If this sounds like a good old industrial policy, that's because it is. This idea isn't new; it has been on every left-wing politician's platform for decades. What is actually a bit unique is that support for industrial policy is also coming from many conservatives this time around. They may not care so much about building green cars, but they share in the goal of reviving American manufacturing by constraining globalization and subsidizing favored industries.
Here's the rub: American manufacturing is generally healthy, especially prior to the trade wars and the pandemic. A data- and chart-rich new paper by the Cato Institute's Scott Lincicome about a "Manufactured Crisis: 'Deindustrialization,' Free Markets, and National Security" documents American manufacturing's excellent health. It disproves the alleged justification for industrial policy and debunks all the national security arguments trotted out to justify protectionism. And Lincicome's analysis and data also apply nicely to Biden's case for industrial policy.
The claim that we need a national industrial policy because U.S. manufacturing is in decline is usually based on two trends: the fall in both U.S. manufacturing employment and the sector's declining share of total U.S. economic output (measured by gross domestic product). Each of these trends, however, started decades ago. And neither tells you anything about the productive capacity of the nation overall or the vitality of the industries being targeted by the industrial policy.

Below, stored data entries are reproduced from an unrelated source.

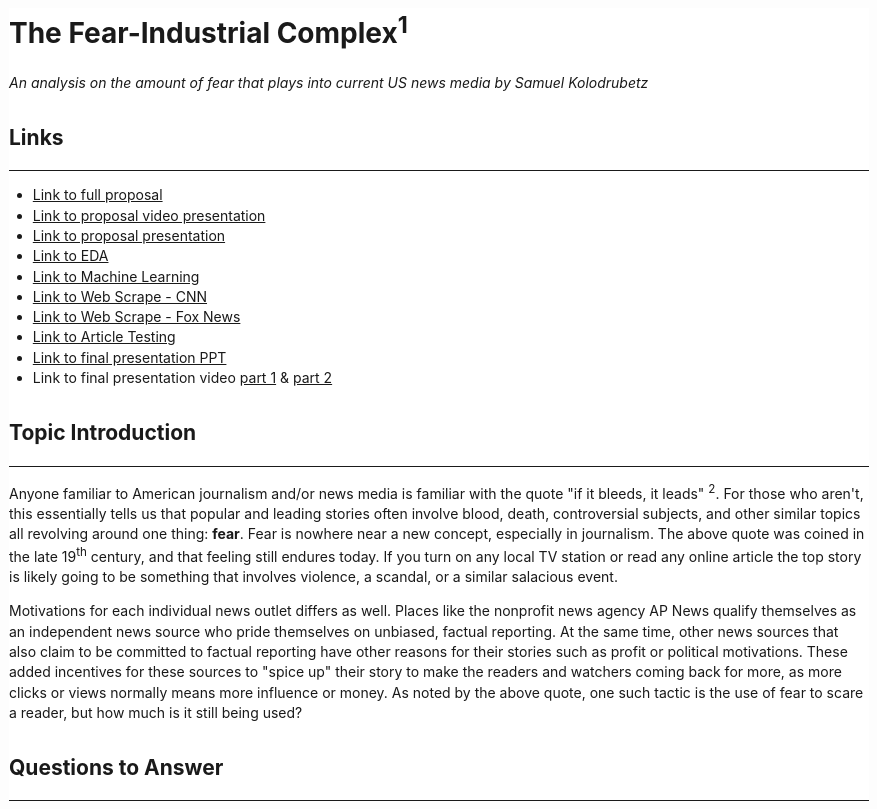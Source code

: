 # The Fear-Industrial Complex<sup>1</sup>
*An analysis on the amount of fear that plays into current US news media by Samuel Kolodrubetz*

## Links
---

- [Link to full proposal](https://github.com/skbetz54/Samuel_DATA606/blob/main/Approved_Proposal.md)
- [Link to proposal video presentation](https://www.youtube.com/watch?v=F_P-RPXwhEE)
- [Link to proposal presentation](https://github.com/skbetz54/Samuel_DATA606/blob/main/Samuel%20Kolodrubetz%20-%20Fear%20Industrial%20Complex.pptx)
- [Link to EDA](https://github.com/skbetz54/Samuel_DATA606/blob/main/Notebooks/EDA_Hugging_Face.ipynb)
- [Link to Machine Learning](https://github.com/skbetz54/Samuel_DATA606/blob/main/Notebooks/Machine_Learning_Implementation.ipynb)
- [Link to Web Scrape - CNN](https://github.com/skbetz54/Samuel_DATA606/blob/main/Notebooks/Web_Scrape_CNN.ipynb)
- [Link to Web Scrape - Fox News](https://github.com/skbetz54/Samuel_DATA606/blob/main/Notebooks/Web_Scrape_Fox_News.ipynb)
- [Link to Article Testing](https://github.com/skbetz54/Samuel_DATA606/blob/main/Notebooks/Articles_Testing.ipynb)
- [Link to final presentation PPT](https://github.com/skbetz54/Samuel_DATA606/blob/main/Data606%20Samuel%20Kolodrubetz%20-%20Final%20Presentation.pptx)
- Link to final presentation video [part 1](https://youtu.be/V4Cn680XiuM) & [part 2](https://youtu.be/6K9PVBj8Z5M)




## Topic Introduction
---

Anyone familiar to American journalism and/or news media is familiar with the quote "if it bleeds, it leads" <sup>2</sup>. For those who aren't, this essentially tells us that popular and leading stories often involve blood, death, controversial subjects, and other similar topics all revolving around one thing: **fear**. Fear is nowhere near a new concept, especially in journalism. The above quote was coined in the late 19<sup>th</sup> century, and that feeling still endures today. If you turn on any local TV station or read any online article the top story is likely going to be something that involves violence, a scandal, or a similar salacious event. 

Motivations for each individual news outlet differs as well. Places like the nonprofit news agency AP News qualify themselves as an independent news source who pride themselves on unbiased, factual reporting. At the same time, other news sources that also claim to be committed to factual reporting have other reasons for their stories such as profit or political motivations. These added incentives for these sources to "spice up" their story to make the readers and watchers coming back for more, as more clicks or views normally means more influence or money. As noted by the above quote, one such tactic is the use of fear to scare a reader, but how much is it still being used?

## Questions to Answer
---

As Lincicome shows, the reduction in manufacturing employment is occurring in every industrialized nation, including those countries with economies more centered on manufacturing than the United States. It's also occurring in nations with longstanding trade surpluses in goods, and even in those countries that already have aggressive industrial policies. The real reason for a decline in manufacturing employment is mostly due to labor-saving technologies that raise worker productivity. In fact, anyone who wants to understand this reality ought to visit contemporary steel mills. They look nothing like mills of the past, as they're automated, clean and employ highly skilled and well-paid workers.
The decrease in the share of GDP generated by manufacturing is mostly the result of the fact that our modern economies are increasingly service economies. That's consumers' choice. This trend, too, exists in all developed countries. Lincicome also demonstrates that when compared to other countries' sectors (and contrary to pro-industrial policy advocates), U.S. manufacturing continues to be at or near the top of most categories, including output, exports and investment. Industrial capacity is also growing, and industry-specific data show strengths where it counts (durable, high-value-added goods).
I can only scratch the surface of all the data presented in Lincicome's excellent paper. The bottom line is this: If you're anxious about U.S. manufacturing and wondering whether its health or perceived decline justifies industrial policy, you must read Lincicome's work. Even the U.S. semiconductor industry, which is often used as an excuse for subsidies and protectionism, "is profitable and expanding—in many ways still globally dominant—and is investing billions of its own dollars to stay that way," as Lincicome explains. The same is true for pharmaceutical and nonpharmaceutical medical goods, along with many other industries commonly targeted for support.
Winston Churchill once said, "Never let a good crisis go to waste," to emphasize that a crisis gives leaders an opportunity to do the things they couldn't get away with doing before. As it turns out, manufactured crises can do the same for eager legislators.